Hang on. Not only did I just discover Salesman to be a cheapskate, he also had assumed I was easy.

In an attempt to diffuse the situation, I told him that in dire circumstances I might could offer my guest room.

He wasn't too much more creepster other than being a hornball, so I set up the mattress in my guest room and told him he'd be welcome to sleep there. In the morning, I woke him up so I could head off to work.

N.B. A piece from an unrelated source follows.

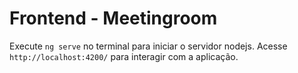 # Frontend - Meetingroom

Execute `ng serve` no terminal para iniciar o servidor nodejs. Acesse `http://localhost:4200/` para interagir com a aplicação.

After glancing in my room, he actually got pissy with me that I had a big bed and made him sleep on a blow-up mattress.

I'm sorry. You made some incorrect assumptions here that I will now point out. These are surefire ways to leave you out of my life completely should the opportunity come up again.

A) I am not easy. Taking me out to dinner twice does not equal coming home with me. You're lucky I even offered the blow-up mattress.
B) You're cheap. Get a hotel. Your business pays for it anyway.
C) Don't assume that you're smooth enough to get in my pants on a second date. You're not.

Salesman could sell things - but not his ability to woo a girl. I'm not buyin.